City Year corps members deal with a lot. Between creating new attendance initiatives, running after school programs, and planning school-wide events, there’s not a lot of time to stop and reflect how each one of them is making a difference in the lives of the students they serve everyday.
Well have no fear, the City Year Chicago blog is here to help. Occasionally we will be posting Starfish Stories — City Year‘s stories of making a difference — from the field. Good things are happening at City Year Chicago, and what better way to tell our stories than to hear it from the corps members themselves. So sit back, relax, and enjoy your Starfish fix.

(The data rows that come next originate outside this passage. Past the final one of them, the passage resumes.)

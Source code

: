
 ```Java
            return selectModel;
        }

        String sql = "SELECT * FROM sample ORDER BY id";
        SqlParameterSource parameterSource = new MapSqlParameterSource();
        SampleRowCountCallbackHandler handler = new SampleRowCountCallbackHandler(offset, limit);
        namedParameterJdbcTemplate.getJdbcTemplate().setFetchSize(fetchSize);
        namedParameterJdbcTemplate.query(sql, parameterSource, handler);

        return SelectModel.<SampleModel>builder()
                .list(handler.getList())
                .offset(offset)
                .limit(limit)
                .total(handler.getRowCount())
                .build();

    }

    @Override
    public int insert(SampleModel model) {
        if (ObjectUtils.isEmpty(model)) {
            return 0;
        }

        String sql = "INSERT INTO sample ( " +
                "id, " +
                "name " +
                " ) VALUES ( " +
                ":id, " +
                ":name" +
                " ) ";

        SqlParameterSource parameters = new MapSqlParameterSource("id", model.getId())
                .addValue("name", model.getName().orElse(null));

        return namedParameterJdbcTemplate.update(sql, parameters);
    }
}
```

While serving in the Read 180 classroom of Howe School of Excellence, I work with a number of focus students on a daily basis. The students are 6th and 7th graders that are between two and six years behind on their reading skills. I serve a number of roles in the classroom, but my primary duty is to read one-on-one with students everyday and help them with word recognition, vocabulary, fluency, and comprehension.
One of my students chose to read a book that told the story of a girl who was deaf and had trouble communicating with her father who refused to learn sign language. The book was engaging, and I could tell this student was compelled by the compassion he felt for the main character to read the story; even though, the book was a bit above his reading level. He struggled to finish it, but he did.
During class the next day, he asked me to come to his desk. He then demonstrated that he had learned to spell his name in sign language. He did this quickly and proficiently: he had mastered the skill.
It gave me great joy knowing that the book I helped this young man read sparked a genuine interest in reading, something that he has continued to show more and more in Read 180.
–Tim Nystrand, City Year Corps Member
A Starfish Story demonstrates the difference that City Year corps members make with the students and communities they serve. Like the young girl who saved dying starfish by tossing each one back into the ocean, corps members see that value in making a difference to every individual they serve.